1 small onion quartered

sesame seeds, optional

vegetable oil for frying

Method:

· In a big bowl soak the dried chickpeas overnight for a minimum of 12 hours and then wash and drain well. I recommend changing the soaking water 3 to 4 times.

· Put all the ingredients together and pass once through a meat mincer using the smallest holes.

· Place in a bowl and use immediately or store in the fridge for later use.

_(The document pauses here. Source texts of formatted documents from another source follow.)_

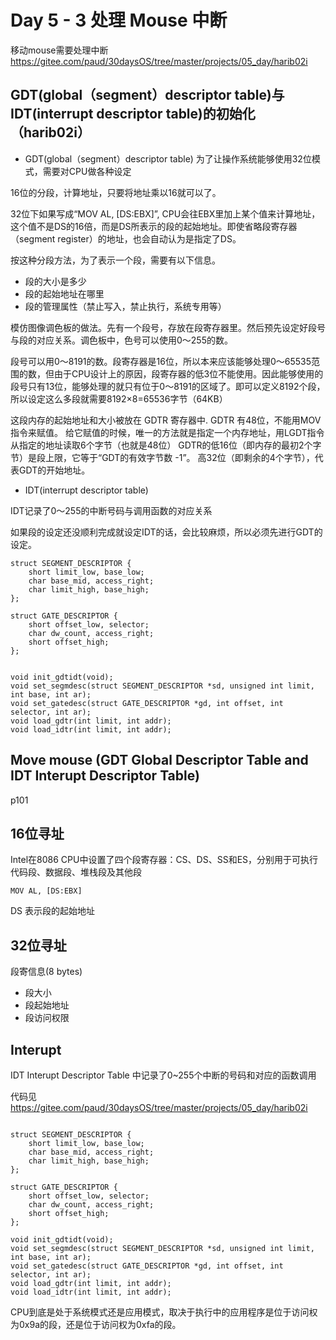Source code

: # Day 5 - 3 处理 Mouse 中断

移动mouse需要处理中断
https://gitee.com/paud/30daysOS/tree/master/projects/05_day/harib02i


## GDT(global（segment）descriptor table)与IDT(interrupt descriptor table)的初始化（harib02i）

- GDT(global（segment）descriptor table)
为了让操作系统能够使用32位模式，需要对CPU做各种设定


16位的分段，计算地址，只要将地址乘以16就可以了。

32位下如果写成“MOV AL, [DS:EBX]”, CPU会往EBX里加上某个值来计算地址，这个值不是DS的16倍，而是DS所表示的段的起始地址。即使省略段寄存器（segment register）的地址，也会自动认为是指定了DS。

按这种分段方法，为了表示一个段，需要有以下信息。
- 段的大小是多少 
- 段的起始地址在哪里
- 段的管理属性（禁止写入，禁止执行，系统专用等）


模仿图像调色板的做法。先有一个段号，存放在段寄存器里。然后预先设定好段号与段的对应关系。调色板中，色号可以使用0～255的数。

段号可以用0～8191的数。段寄存器是16位，所以本来应该能够处理0～65535范围的数，但由于CPU设计上的原因，段寄存器的低3位不能使用。因此能够使用的段号只有13位，能够处理的就只有位于0～8191的区域了。即可以定义8192个段，所以设定这么多段就需要8192×8=65536字节（64KB）

这段内存的起始地址和大小被放在 GDTR 寄存器中.
GDTR 有48位，不能用MOV指令来赋值。 给它赋值的时候，唯一的方法就是指定一个内存地址，用LGDT指令从指定的地址读取6个字节（也就是48位）
GDTR的低16位（即内存的最初2个字节）是段上限，它等于“GDT的有效字节数 -1”。 高32位（即剩余的4个字节），代表GDT的开始地址。


- IDT(interrupt descriptor table)

IDT记录了0～255的中断号码与调用函数的对应关系

如果段的设定还没顺利完成就设定IDT的话，会比较麻烦，所以必须先进行GDT的设定。


```
struct SEGMENT_DESCRIPTOR {
	short limit_low, base_low;
	char base_mid, access_right;
	char limit_high, base_high;
};

struct GATE_DESCRIPTOR {
	short offset_low, selector;
	char dw_count, access_right;
	short offset_high;
};


void init_gdtidt(void);
void set_segmdesc(struct SEGMENT_DESCRIPTOR *sd, unsigned int limit, int base, int ar);
void set_gatedesc(struct GATE_DESCRIPTOR *gd, int offset, int selector, int ar);
void load_gdtr(int limit, int addr);
void load_idtr(int limit, int addr);
```

## Move mouse (GDT Global Descriptor Table and IDT Interupt Descriptor Table)
p101

## 16位寻址
Intel在8086 CPU中设置了四个段寄存器：CS、DS、SS和ES，分别用于可执行代码段、数据段、堆栈段及其他段

```
MOV AL, [DS:EBX]
```
DS 表示段的起始地址

## 32位寻址
段寄信息(8 bytes)
- 段大小
- 段起始地址
- 段访问权限



## Interupt
IDT Interupt Descriptor Table 中记录了0~255个中断的号码和对应的函数调用

代码见 https://gitee.com/paud/30daysOS/tree/master/projects/05_day/harib02i

```

struct SEGMENT_DESCRIPTOR {
	short limit_low, base_low;
	char base_mid, access_right;
	char limit_high, base_high;
};

struct GATE_DESCRIPTOR {
	short offset_low, selector;
	char dw_count, access_right;
	short offset_high;
};

void init_gdtidt(void);
void set_segmdesc(struct SEGMENT_DESCRIPTOR *sd, unsigned int limit, int base, int ar);
void set_gatedesc(struct GATE_DESCRIPTOR *gd, int offset, int selector, int ar);
void load_gdtr(int limit, int addr);
void load_idtr(int limit, int addr);

```



CPU到底是处于系统模式还是应用模式，取决于执行中的应用程序是位于访问权为0x9a的段，还是位于访问权为0xfa的段。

· Heat a pan with ample vegetable oil and once it is hot shape the falafel either by using the special spoon for it or use your hands to shape it into discs as you wish.

· Press the pattie over some sesame seeds and fry for 2 to 3 minutes until golden brown on the outside. You will find that with the first batch you will need to control the heat as the oil may be too hot if it browns too quick and still raw on the inside.

· Make the tahini sauce for falafel by following the tahini sauce recipe and adding 5 tablespoons of lemon juice to the mix.

Notes:

· A meat mincer is recommended as the chickpea paste will be even but, a food processor will work as an alternative, make sure you work on the pulse setting.

· You may use baking powder as an alternative to bicarbonate soda.

· The final texture of the falafel is perfect; however, if you like the falafel with a spongy and bouncy texture add more baking soda.

· Suitable for baking, place the patties on a tray lined with baking paper and bake in a 180 preheated oven for 10 to 12 minute, flipping them over halfway through.

· Suitable for freezing up to 3 months, flatten the dough in a zip lock bag for speed or thawing.

Per Serving: 64 Calories; 1g Fat (14.8% calories from fat); 3g Protein; 11g Carbohydrate; 3g Dietary Fiber; 0mg Cholesterol; 112mg Sodium.